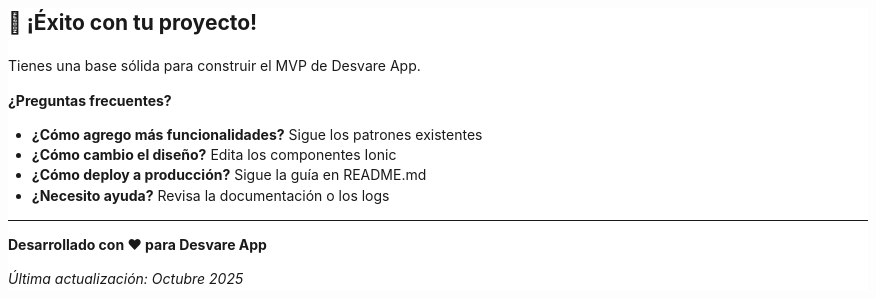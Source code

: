 ## 🙏 ¡Éxito con tu proyecto!

Tienes una base sólida para construir el MVP de Desvare App. 

**¿Preguntas frecuentes?**

- **¿Cómo agrego más funcionalidades?** Sigue los patrones existentes
- **¿Cómo cambio el diseño?** Edita los componentes Ionic
- **¿Cómo deploy a producción?** Sigue la guía en README.md
- **¿Necesito ayuda?** Revisa la documentación o los logs

---

**Desarrollado con ❤️ para Desvare App**

_Última actualización: Octubre 2025_


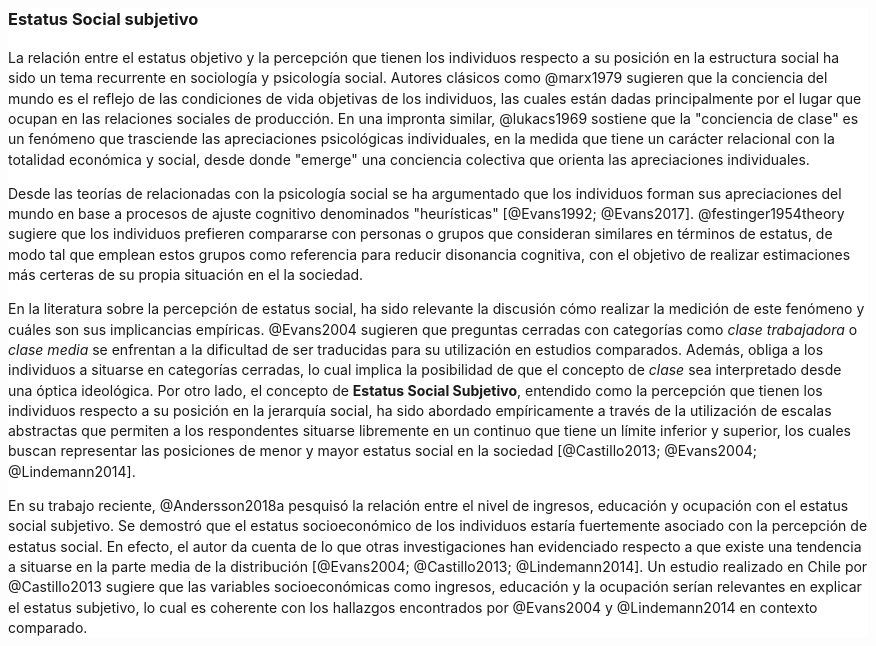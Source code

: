 ### Estatus Social subjetivo

La relación entre el estatus objetivo y la percepción que tienen los
individuos respecto a su posición en la estructura social ha sido un
tema recurrente en sociología y psicología social. Autores clásicos como
@marx1979 sugieren que la conciencia del mundo es el reflejo de las
condiciones de vida objetivas de los individuos, las cuales están dadas
principalmente por el lugar que ocupan en las relaciones sociales de
producción. En una impronta similar, @lukacs1969 sostiene que la
"conciencia de clase" es un fenómeno que trasciende las apreciaciones
psicológicas individuales, en la medida que tiene un carácter relacional
con la totalidad económica y social, desde donde "emerge" una conciencia
colectiva que orienta las apreciaciones individuales.

Desde las teorías de relacionadas con la psicología social se ha
argumentado que los individuos forman sus apreciaciones del mundo en
base a procesos de ajuste cognitivo denominados "heurísticas"
[@Evans1992; @Evans2017]. @festinger1954theory sugiere que los
individuos prefieren compararse con personas o grupos que consideran
similares en términos de estatus, de modo tal que emplean estos grupos
como referencia para reducir disonancia cognitiva, con el objetivo de
realizar estimaciones más certeras de su propia situación en el la
sociedad.

En la literatura sobre la percepción de estatus social, ha sido
relevante la discusión cómo realizar la medición de este fenómeno y
cuáles son sus implicancias empíricas. @Evans2004 sugieren que preguntas
cerradas con categorías como *clase trabajadora* o *clase media* se
enfrentan a la dificultad de ser traducidas para su utilización en
estudios comparados. Además, obliga a los individuos a situarse en
categorías cerradas, lo cual implica la posibilidad de que el concepto
de *clase* sea interpretado desde una óptica ideológica. Por otro lado,
el concepto de **Estatus Social Subjetivo**, entendido como la
percepción que tienen los individuos respecto a su posición en la
jerarquía social, ha sido abordado empíricamente a través de la
utilización de escalas abstractas que permiten a los respondentes
situarse libremente en un continuo que tiene un límite inferior y
superior, los cuales buscan representar las posiciones de menor y mayor
estatus social en la sociedad [@Castillo2013; @Evans2004; @Lindemann2014].

En su trabajo reciente, @Andersson2018a pesquisó la relación entre el
nivel de ingresos, educación y ocupación con el estatus social
subjetivo. Se demostró que el estatus socioeconómico de los individuos
estaría fuertemente asociado con la percepción de estatus social. En
efecto, el autor da cuenta de lo que otras investigaciones han
evidenciado respecto a que existe una tendencia a situarse en la parte
media de la distribución [@Evans2004; @Castillo2013; @Lindemann2014]. Un
estudio realizado en Chile por @Castillo2013 sugiere que las variables
socioeconómicas como ingresos, educación y la ocupación serían
relevantes en explicar el estatus subjetivo, lo cual es coherente con
los hallazgos encontrados por @Evans2004 y @Lindemann2014 en
contexto comparado.
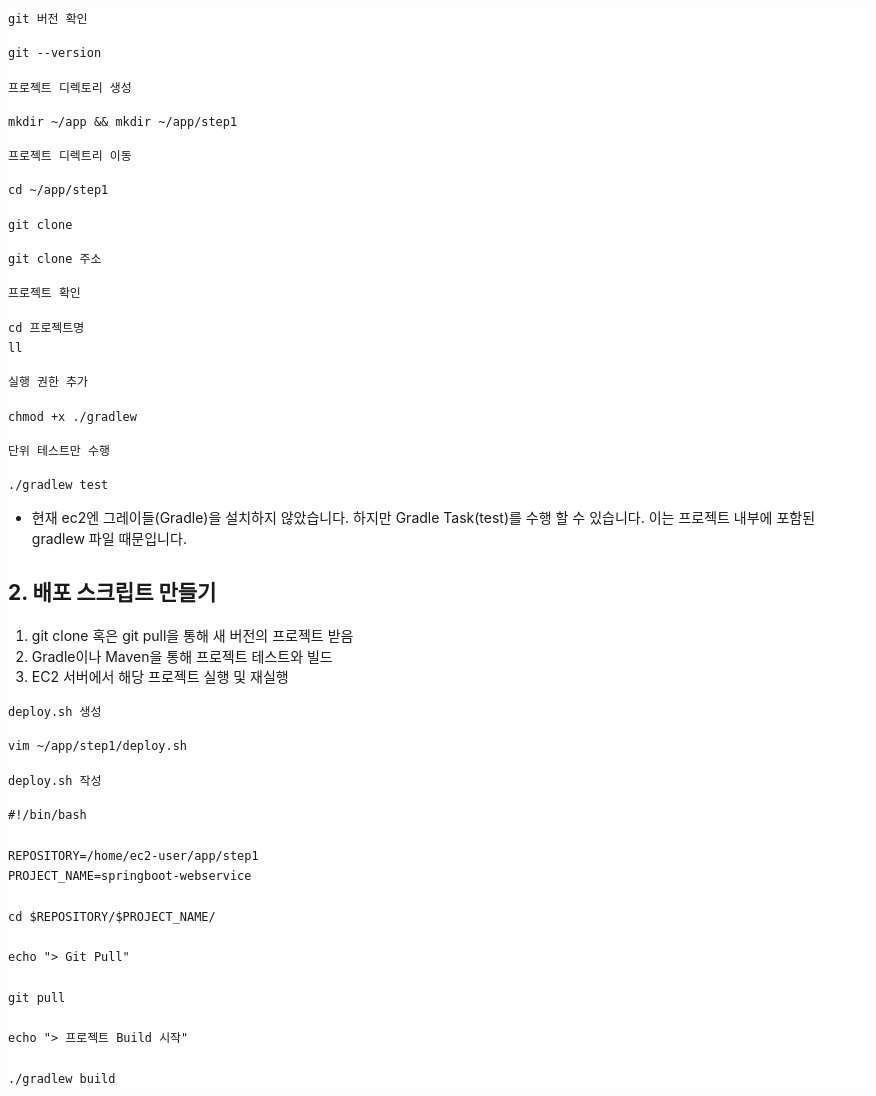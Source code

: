 `git 버전 확인`

```
git --version
```

`프로젝트 디렉토리 생성`

```
mkdir ~/app && mkdir ~/app/step1
```

`프로젝트 디렉트리 이동`

```
cd ~/app/step1
```

`git clone`

```
git clone 주소
```

`프로젝트 확인`

```
cd 프로젝트명
ll
```

`실행 권한 추가`

```
chmod +x ./gradlew
```

`단위 테스트만 수행`

```
./gradlew test
```

- 현재 ec2엔 그레이들(Gradle)을 설치하지 않았습니다. 하지만 Gradle Task(test)를 수행 할 수 있습니다. 이는 프로젝트 내부에 포함된 gradlew 파일 때문입니다.

## 2. 배포 스크립트 만들기

1. git clone 혹은 git pull을 통해 새 버전의 프로젝트 받음
2. Gradle이나 Maven을 통해 프로젝트 테스트와 빌드
3. EC2 서버에서 해당 프로젝트 실행 및 재실행

`deploy.sh 생성`

```
vim ~/app/step1/deploy.sh
```

`deploy.sh 작성`

```
#!/bin/bash

REPOSITORY=/home/ec2-user/app/step1
PROJECT_NAME=springboot-webservice

cd $REPOSITORY/$PROJECT_NAME/

echo "> Git Pull"

git pull

echo "> 프로젝트 Build 시작"

./gradlew build
```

━━━━━━

Repeat each entry above word for word, leaving every picture out.

Source code

: ## 🙏 ¡Éxito con tu proyecto!

Tienes una base sólida para construir el MVP de Desvare App. 

**¿Preguntas frecuentes?**

- **¿Cómo agrego más funcionalidades?** Sigue los patrones existentes
- **¿Cómo cambio el diseño?** Edita los componentes Ionic
- **¿Cómo deploy a producción?** Sigue la guía en README.md
- **¿Necesito ayuda?** Revisa la documentación o los logs

---

**Desarrollado con ❤️ para Desvare App**

_Última actualización: Octubre 2025_


Source code

: ### Estatus Social subjetivo

La relación entre el estatus objetivo y la percepción que tienen los
individuos respecto a su posición en la estructura social ha sido un
tema recurrente en sociología y psicología social. Autores clásicos como
@marx1979 sugieren que la conciencia del mundo es el reflejo de las
condiciones de vida objetivas de los individuos, las cuales están dadas
principalmente por el lugar que ocupan en las relaciones sociales de
producción. En una impronta similar, @lukacs1969 sostiene que la
"conciencia de clase" es un fenómeno que trasciende las apreciaciones
psicológicas individuales, en la medida que tiene un carácter relacional
con la totalidad económica y social, desde donde "emerge" una conciencia
colectiva que orienta las apreciaciones individuales.

Desde las teorías de relacionadas con la psicología social se ha
argumentado que los individuos forman sus apreciaciones del mundo en
base a procesos de ajuste cognitivo denominados "heurísticas"
[@Evans1992; @Evans2017]. @festinger1954theory sugiere que los
individuos prefieren compararse con personas o grupos que consideran
similares en términos de estatus, de modo tal que emplean estos grupos
como referencia para reducir disonancia cognitiva, con el objetivo de
realizar estimaciones más certeras de su propia situación en el la
sociedad.

En la literatura sobre la percepción de estatus social, ha sido
relevante la discusión cómo realizar la medición de este fenómeno y
cuáles son sus implicancias empíricas. @Evans2004 sugieren que preguntas
cerradas con categorías como *clase trabajadora* o *clase media* se
enfrentan a la dificultad de ser traducidas para su utilización en
estudios comparados. Además, obliga a los individuos a situarse en
categorías cerradas, lo cual implica la posibilidad de que el concepto
de *clase* sea interpretado desde una óptica ideológica. Por otro lado,
el concepto de **Estatus Social Subjetivo**, entendido como la
percepción que tienen los individuos respecto a su posición en la
jerarquía social, ha sido abordado empíricamente a través de la
utilización de escalas abstractas que permiten a los respondentes
situarse libremente en un continuo que tiene un límite inferior y
superior, los cuales buscan representar las posiciones de menor y mayor
estatus social en la sociedad [@Castillo2013; @Evans2004; @Lindemann2014].

En su trabajo reciente, @Andersson2018a pesquisó la relación entre el
nivel de ingresos, educación y ocupación con el estatus social
subjetivo. Se demostró que el estatus socioeconómico de los individuos
estaría fuertemente asociado con la percepción de estatus social. En
efecto, el autor da cuenta de lo que otras investigaciones han
evidenciado respecto a que existe una tendencia a situarse en la parte
media de la distribución [@Evans2004; @Castillo2013; @Lindemann2014]. Un
estudio realizado en Chile por @Castillo2013 sugiere que las variables
socioeconómicas como ingresos, educación y la ocupación serían
relevantes en explicar el estatus subjetivo, lo cual es coherente con
los hallazgos encontrados por @Evans2004 y @Lindemann2014 en
contexto comparado.
Source code

: `git 버전 확인`

```
git --version
```

`프로젝트 디렉토리 생성`

```
mkdir ~/app && mkdir ~/app/step1
```

`프로젝트 디렉트리 이동`

```
cd ~/app/step1
```

`git clone`

```
git clone 주소
```

`프로젝트 확인`

```
cd 프로젝트명
ll
```

`실행 권한 추가`

```
chmod +x ./gradlew
```

`단위 테스트만 수행`

```
./gradlew test
```

- 현재 ec2엔 그레이들(Gradle)을 설치하지 않았습니다. 하지만 Gradle Task(test)를 수행 할 수 있습니다. 이는 프로젝트 내부에 포함된 gradlew 파일 때문입니다.

## 2. 배포 스크립트 만들기

1. git clone 혹은 git pull을 통해 새 버전의 프로젝트 받음
2. Gradle이나 Maven을 통해 프로젝트 테스트와 빌드
3. EC2 서버에서 해당 프로젝트 실행 및 재실행

`deploy.sh 생성`

```
vim ~/app/step1/deploy.sh
```

`deploy.sh 작성`

```
#!/bin/bash

REPOSITORY=/home/ec2-user/app/step1
PROJECT_NAME=springboot-webservice

cd $REPOSITORY/$PROJECT_NAME/

echo "> Git Pull"

git pull

echo "> 프로젝트 Build 시작"

./gradlew build
```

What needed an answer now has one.